= Beginning of Section =

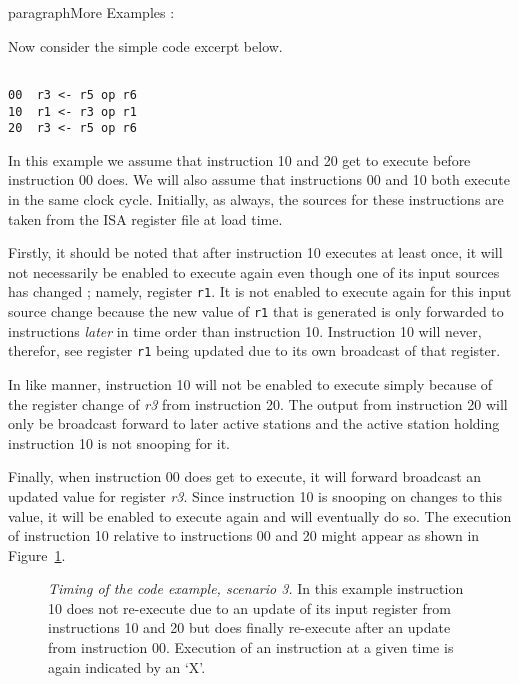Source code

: paragraph{More Examples : }

Now consider the simple code excerpt below.

\begin{verbatim}

00	r3 <- r5 op r6
10	r1 <- r3 op r1
20	r3 <- r5 op r6

\end{verbatim}

In this example we assume that instruction 10 and 20 get to execute
before instruction 00 does.  We will also assume that instructions
00 and 10 both execute in the same clock cycle.
Initially, as always, the sources for these instructions
are taken from the ISA register file at load time.

Firstly, it should be noted that after instruction 10
executes at least once, it will not necessarily be enabled to execute
again even though one of its input sources has changed ; namely,
register
{\tt r1}.
It is not enabled to execute again for this input source change because
the new value of
{\tt r1}
that is generated is only forwarded to instructions {\it later}
in time order than instruction 10.  
Instruction 10 will never, therefor, see register
{\tt r1}
being updated due to its own broadcast of that register.

In like manner, instruction
10 will not be enabled to execute simply because of the register change
of
{\it r3}
from instruction 20.  The output from instruction 20 will
only be broadcast forward to later active stations and
the active station holding instruction 10 is not snooping for it.

Finally, when instruction 00 does get to execute, it will
forward broadcast an updated value for register
{\it r3}.
Since instruction 10 is snooping on changes to this value,
it will be enabled to execute again and will eventually do so.
The execution of instruction 10 relative to instructions
00 and 20 might appear as shown in
Figure~\ref{ex3}.

\begin{figure}
\centering
{}
\caption{{\em Timing of the code example, scenario 3.}
In this example instruction 10 does not re-execute due to an update
of its input register from instructions 10 and 20 but does
finally re-execute after an update from instruction 00.
Execution of an instruction at a given time is
again indicated by an `X'.}
\label{ex3}
\end{figure}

= End of Section =

__Action item__
Which lines of the entries above contain the string "does"? Copy each one.

__Response area__
before instruction 00 does.  We will also assume that instructions
Finally, when instruction 00 does get to execute, it will
In this example instruction 10 does not re-execute due to an update
of its input register from instructions 10 and 20 but does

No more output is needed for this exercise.